Starting at the line that contains "cleaning up types", quote each line exactly through the last line of the entries, both included.

== MATERIAL SUPPLIED ==

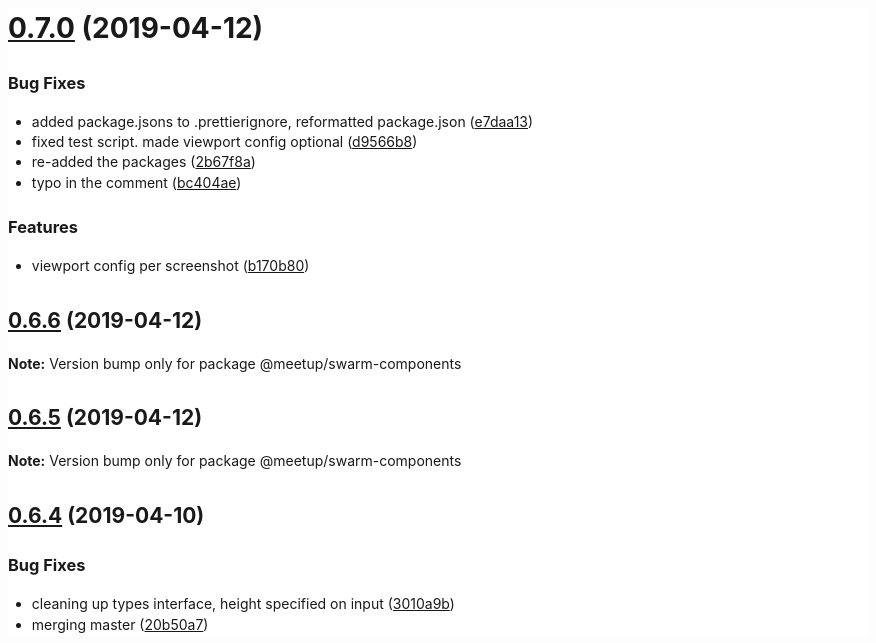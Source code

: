 



# [0.7.0](https://github.com/meetup/swarm-ui/compare/@meetup/swarm-components@0.6.6...@meetup/swarm-components@0.7.0) (2019-04-12)


### Bug Fixes

* added package.jsons to .prettierignore, reformatted package.json ([e7daa13](https://github.com/meetup/swarm-ui/commit/e7daa13))
* fixed test script. made viewport config optional ([d9566b8](https://github.com/meetup/swarm-ui/commit/d9566b8))
* re-added the packages ([2b67f8a](https://github.com/meetup/swarm-ui/commit/2b67f8a))
* typo in the comment ([bc404ae](https://github.com/meetup/swarm-ui/commit/bc404ae))


### Features

* viewport config per screenshot ([b170b80](https://github.com/meetup/swarm-ui/commit/b170b80))





## [0.6.6](https://github.com/meetup/swarm-ui/compare/@meetup/swarm-components@0.6.5...@meetup/swarm-components@0.6.6) (2019-04-12)

**Note:** Version bump only for package @meetup/swarm-components





## [0.6.5](https://github.com/meetup/swarm-ui/compare/@meetup/swarm-components@0.6.4...@meetup/swarm-components@0.6.5) (2019-04-12)

**Note:** Version bump only for package @meetup/swarm-components





## [0.6.4](https://github.com/meetup/swarm-ui/compare/@meetup/swarm-components@0.6.3...@meetup/swarm-components@0.6.4) (2019-04-10)


### Bug Fixes

* cleaning up types interface, height specified on input ([3010a9b](https://github.com/meetup/swarm-ui/commit/3010a9b))
* merging master ([20b50a7](https://github.com/meetup/swarm-ui/commit/20b50a7))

===

ANSWER FOR THIS EXERCISE
* cleaning up types interface, height specified on input ([3010a9b](https://github.com/meetup/swarm-ui/commit/3010a9b))
* merging master ([20b50a7](https://github.com/meetup/swarm-ui/commit/20b50a7))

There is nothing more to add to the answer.